What wasn't mentioned was Parliament Square's recent turbulent history. A peace camp  was set up in the square in 2001 to protest (initially) against the British government's involvement in the Middle East but it became a messy and eclectic movement for some years encompassing left-wing causes and anti-globalisation protests world-wide.

Saturday, 14 March 2015



Having bucked its rider, this 13 ft-tall equine skeleton looks as though it might be galloping in from the Apocalypse. It’s newly perched on the Fourth Plinth in Trafalgar Square.  Trafalgar Square, formerly a mews, has since the 1800s been a public space used for rallies and demonstrations, concerts  and protests. juggling and acrobats, picnics, pigeons and pavement art. It also has stone lions, fountains, and four large plinths.Three are occupied - a solid citizen like George IV sits astride his hefty horse - but since 1999 specially commissioned artworks have occupied the fourth space, each with a tenure of about 18 months.

As I walk by or across the Square frequently, I get attached to the Fourth Plinth.  I was sad when time was up for Katherina Fristch’s wonderful blue cockerel (Blog 240). But here, from another German artist, is a an equally powerful and intriguing sculpture.

Skeletal and riderless, High Horse's only ornamentation is a live ticker tape on teh uplifted leg. It is linked to the London Stock Exchange and tied up in a ribbon as a gift to all. It is intended as "a darkly comic commentary on world finance, nationalism, power and public art". The title underlinies this: anyone  acting as if they are superior to the listener may be told to "get off your high horse".

 The artist  says that Gift Horse is also an oblique tribute to two Britons: Adam Smith, who wrote the Wealth of Nations (1766), and George Stubbs, who in the same year published his Anatomy of the Horse.

It’s all of a piece with what Hans Haacke has done most of his life: work which makes visible the invisible connections between art, capital and society. The ticker tape is set to remind us that money is the hidden dynamic fuelling our city, for good and for bad; that corporate sponsorship of art, while very worthy, is of material use to sponsors by enhancing their public reputation. And both sponsor and artist are aware of this exchange. Haacke is intent on making this relationship clear to us, the viewers, as well. Interestingly the prestigious art critic Hal Foster in today's London Review of Books extends this to private/semi public museums housing the collections of multi millionaires. He calls them "museums of equity display. equal parts prestige and portfolio".

Ekow Eshun, who chaired the commissioning group, said: "(High Horse) is a bit of a memento mori', which means "remember (that you have) to die". The ancient theory and practice of reflecting on mortality was a way of confronting the vanity of earthly life, all earthly goods and pursuits and achievements. 

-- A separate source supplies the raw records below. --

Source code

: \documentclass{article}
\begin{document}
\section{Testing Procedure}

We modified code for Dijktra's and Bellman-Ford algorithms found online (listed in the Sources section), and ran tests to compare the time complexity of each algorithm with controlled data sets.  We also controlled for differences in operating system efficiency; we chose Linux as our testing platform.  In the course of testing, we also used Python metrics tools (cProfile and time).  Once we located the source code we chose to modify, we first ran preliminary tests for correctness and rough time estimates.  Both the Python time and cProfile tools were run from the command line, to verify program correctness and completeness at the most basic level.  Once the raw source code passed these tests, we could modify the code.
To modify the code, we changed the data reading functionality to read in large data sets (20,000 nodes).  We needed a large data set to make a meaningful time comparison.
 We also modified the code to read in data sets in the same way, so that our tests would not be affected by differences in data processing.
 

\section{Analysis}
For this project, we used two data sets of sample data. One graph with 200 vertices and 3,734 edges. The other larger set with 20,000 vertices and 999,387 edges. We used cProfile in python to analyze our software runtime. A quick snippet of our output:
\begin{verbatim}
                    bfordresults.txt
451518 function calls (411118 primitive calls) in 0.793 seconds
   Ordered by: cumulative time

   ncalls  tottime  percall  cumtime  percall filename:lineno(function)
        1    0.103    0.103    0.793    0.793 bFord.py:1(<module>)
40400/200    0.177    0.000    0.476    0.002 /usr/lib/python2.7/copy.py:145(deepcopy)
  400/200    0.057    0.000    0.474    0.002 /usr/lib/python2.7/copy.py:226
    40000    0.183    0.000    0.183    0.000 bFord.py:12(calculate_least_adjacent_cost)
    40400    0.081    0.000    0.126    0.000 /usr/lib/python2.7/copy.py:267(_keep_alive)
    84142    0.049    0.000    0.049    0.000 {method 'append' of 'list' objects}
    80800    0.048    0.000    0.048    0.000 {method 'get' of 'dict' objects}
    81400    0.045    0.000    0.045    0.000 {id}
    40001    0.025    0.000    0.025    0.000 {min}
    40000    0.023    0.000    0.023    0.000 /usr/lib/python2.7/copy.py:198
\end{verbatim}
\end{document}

Ekow Eshun again "It's a beautiful piece, it's a poetic piece and it is especially timely in the economic circumstances we live in".

Monday, 9 March 2015


at the Curve, the Barbican

Slow Motion, Photo Tristan Fewings, Getty Image

The Swiss artist Roman Signer's 'sculptural moments' use harnessed energy and movement to make objects do things they would not normally do. I'm writing this on the day that two Swiss are setting off to fly  round the world in a plane fuelled solely by solar power.

Here a kayak is being hauled at a sedate pace through the Curve - a 90 metre-long corridor/gallery - towed by a rope suspended from the ceiling. The kayak has variously been described as a javelin or a pine needle or a sardine. At first sight the fumbling movement  is amusing, then inscrutable and finally slightly alarming. Roman Signer said 'When I first saw the Curve it looked like a tunnel so I had a vision of the kayak that is pulled through this special space turning on itself at the end and taking the same path back'. It looks simple but the dimension of the kayak's turning circle is a challenge.

Photo Tristan Fewings, Getty Image
Then look at this video of a grey stony path. Signer is dragged along it, just managing to keep upright. At one point a group of frisky calves join in the fun and frolic beside him on the canal towpath on the left, until they lose interest (or breath). When Signer reaches his destination three large holes have been torn out of the base of the kayak. Upstanding they look like a ghastly grinning face. Upturned the kayak releases a torrent of sharp stones spilling and tumbling into an impressive mound.

Kayak with Fountain Photo Tristan Fewings, Getty Images
Lastly here is a kayak which has been adapted so that a powerful fountain sprouts out of its base. Generally speaking, from the Titanic onwards, water inside a boat is recognised by the general public as not an ideal situation. The work has been termed ambiguous, inscrutable, amusing, even unnatural.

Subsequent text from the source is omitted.